SECURITIES AND EXCHANGE COMMISSION
                             WASHINGTON, D.C. 20549

                                    FORM 8-K

                                 CURRENT REPORT

                       PURSUANT TO SECTION 13 OR 15(d) OF
                       THE SECURITIES EXCHANGE ACT OF 1934

        DATE OF REPORT (DATE OF EARLIEST EVENT REPORTED): January 26, 2006

                           ALLIS-CHALMERS ENERGY INC.
                           --------------------------
             (EXACT NAME OF REGISTRANT AS SPECIFIED IN ITS CHARTER)

          DELAWARE                                               1-2199
(STATE OR OTHER JURISDICTION                            (COMMISSION FILE NUMBER)
      OF INCORPORATION)

                                   39-0126090
                                (I.R.S. EMPLOYER
                               IDENTIFICATION NO.)

                           5075 WESTHEIMER, SUITE 890
                              HOUSTON, TEXAS 77056
               (ADDRESS OF PRINCIPAL EXECUTIVE OFFICES) (ZIP CODE)

       REGISTRANT'S TELEPHONE NUMBER, INCLUDING AREA CODE: (713) 369-0550

Check the appropriate box below if the Form 8-K filing is intended to
simultaneously satisfy the filing obligation of the Company under any of the
following provisions (SEE General Instruction A.2. below):

[ ] Written Communications pursuant to Rule 425 under the Securities Act (17 CFR
230.425)

[ ] Soliciting material pursuant to Rule 14a-12 under the exchange ct (17 CFR
240.14a-12)

[ ] Pre-commencement communications pursuant to Rule 14d-2(b) under the Exchange
Act (17 CFR 240.14d-2(b))

[ ] Pre-commencement communications pursuant to Rule 13e-4(c) under the Exchange
Act (17 CFR 240.13e-4(c))



SECTION 3 - SECURITIES AND TRADING MARKET

ITEM 3.02 - UNREGISTERED SALES OF EQUITY SECURITIES


         On January 26, 2006, the Company issued 2,400 and 266,666 shares of
Common Stock, respectively, to Robert E. Nederlander, a director, and to RER
Corp., a York corporation owned by Robert E. Nederlander. 2000 shares of Common
Stock were issued to Mr. Nederlander at a per share price of $2.75 per share
upon the exercise of an option granted to Mr. Nederlander under the Company's
2003 Incentive Stock Plan. 400 shares of Common Stock were issued to Mr.
Nederlander at a per share price of $13.75 per share upon the exercise of an
option granted to Mr. Nederlander in 2000. Both options were granted as
compensation for services rendered as by Mr. Nederlander as a director. 266,666
shares were issued to RER Corp. at a per share price of $2.50 per share upon
exercise of a warrant purchased by RER Corp. in April 2004.
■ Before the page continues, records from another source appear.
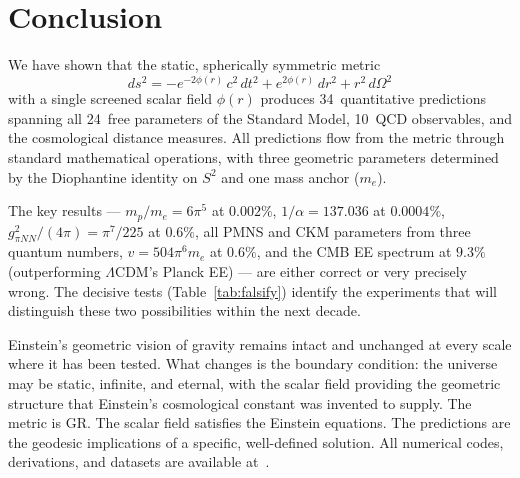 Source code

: \documentclass[aps,prd,twocolumn,superscriptaddress,nofootinbib,longbibliography]{revtex4-2}
\begin{document}
\section{Conclusion}\label{sec:conclusion}

We have shown that the static, spherically symmetric metric
\begin{equation*}
  ds^2 = -e^{-2\phi(r)}\,c^2\,dt^2 + e^{2\phi(r)}\,dr^2
         + r^2\,d\Omega^2
\end{equation*}
with a single screened scalar field $\phi(r)$ produces 34~quantitative
predictions spanning all 24~free parameters of the Standard Model,
10~QCD observables, and the cosmological distance measures.  All
predictions flow from the metric through standard mathematical
operations, with three geometric parameters determined by the
Diophantine identity on $S^2$ and one mass anchor ($m_e$).

The key results --- $m_p/m_e = 6\pi^5$ at $0.002\%$,
$1/\alpha = 137.036$ at $0.0004\%$,
$g^2_{\pi NN}/(4\pi) = \pi^7/225$ at $0.6\%$,
all PMNS and CKM parameters from three quantum numbers,
$v = 504\pi^6 m_e$ at $0.6\%$,
and the CMB EE spectrum at $9.3\%$ (outperforming $\Lambda$CDM's
Planck EE) --- are either correct or very precisely wrong.  The
decisive tests (Table~\ref{tab:falsify}) identify the experiments
that will distinguish these two possibilities within the next decade.

Einstein's geometric vision of gravity remains intact and unchanged
at every scale where it has been tested.  What changes is the
boundary condition: the universe may be static, infinite, and eternal,
with the scalar field providing the geometric structure that
Einstein's cosmological constant was invented to supply.  The metric
is GR.  The scalar field satisfies the Einstein equations.  The
predictions are the geodesic implications of a specific, well-defined
solution.  All numerical codes, derivations, and datasets are
available at~\cite{zenodo2025,zenodo_data2026}.
\end{document}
         The issuance of shares to RER Corp. was exempt from the registration
requirements of the Securities Act of 1933, as amended, under Regulation D of
the Securities and Exchange Commission; the issuance of 2,000 shares to Mr.
Nederlander in respect of the option granted to him under the Company's 2003
Incentive Stock Plan was registered on a registration statement on Form S-8
under the Securities Act of 1933, as amended; and the issuance of 400 shares to
Mr. Nederlander upon exercise of the option granted to him in 2000 was exempt
from registration under the Securities Act of 1933, as amended, pursuant to
Section 4(2) of said Act.

                              SIGNATURE

     Pursuant to the requirements of the Securities Exchange Act of 1934, the
Registrant has duly caused this report to be signed on its behalf by the
undersigned hereunto duly authorized.

                                                    ALLIS-CHALMERS ENERGY INC.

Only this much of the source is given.